About 20 minutes into the movie it started to feel familiar, although I knew I’d never seen it. I realized I’d read the novella a couple of years ago, and I remembered the story. As often happens, King’s story was better in writing than it was on the screen. The wife’s character was flat, too sweet and nice, bland. Although we’re seeing a lot of the action through her point of view, we’re not in her head like the reader is in the novella. The explanation the husband gives for why he has this second bad person living in him who makes him do horrible things to women doesn’t ring true in the movie, although it did in the book. He simply has no clear motivation for his heinous crimes, and until she finds the evidence that he’s the killer, he’s given no indication that he’s a vicious sociopath. None. Zero. These people collect coins for fun. That’s how they spend their Saturday nights. Surely the guy must have kicked a puppy or made a rude comment about a woman in a short skirt or done something to indicate he wasn’t simply a boring family man.
So I finished watching it, and I gave it 2 stars. I may have been generous because of Stephen King’s name on it. It reminded me of something I’ve often thought about King’s books. He’s a fantastic writer. A master at the craft. I’m not a fan of horror, but I read him because his skills amaze me. I want to learn from him. But the fact is, his stories — the underlying concept, which we’ve talked about — aren’t very good.

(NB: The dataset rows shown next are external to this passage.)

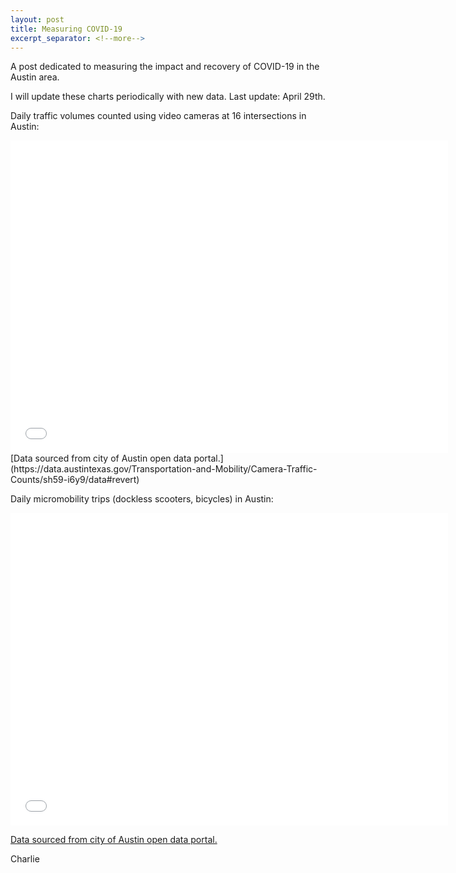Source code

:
 ```yaml
---
layout: post
title: Measuring COVID-19
excerpt_separator: <!--more-->
---
```


A post dedicated to measuring the impact and recovery of COVID-19 in the Austin area. 

<!--more-->

I will update these charts periodically with new data. Last update: April 29th.  

Daily traffic volumes counted using video cameras at 16 intersections in Austin: 

<iframe width="700" height="500" frameborder="0" scrolling="no" src="//plotly.com/~charlie2343/60.embed?autosize=true&link=false"></iframe>
[Data sourced from city of Austin open data portal.](https://data.austintexas.gov/Transportation-and-Mobility/Camera-Traffic-Counts/sh59-i6y9/data#revert)

Daily micromobility trips (dockless scooters, bicycles) in Austin: 

<iframe width="700" height="500" frameborder="0" scrolling="no" src="//plotly.com/~charlie2343/62.embed?autosize=true&link=false"></iframe>

[Data sourced from city of Austin open data portal.](https://data.austintexas.gov/Transportation-and-Mobility/Shared-Micromobility-Vehicle-Trips/7d8e-dm7r/data)


Charlie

If you stripped them of his writing skills, they wouldn’t sell. And his endings are collectively some of the worst I’ve ever read.
And yet I continue to read his books, because he knows how to write tension like nobody else. And his characters are well fleshed out, interesting, unique. They just don’t tend to stand up in his screenplays.
It’s something to know, as a writer. Your story doesn’t have to be that great if you’re a great story-teller, and you’ve honed your skills through hours and hours of writing and revisions, and you’ve learned a lot about people so you can build full-blooded characters.
Even if you like horror, I don’t recommend this movie. The only thing that’s horrible is the movie itself.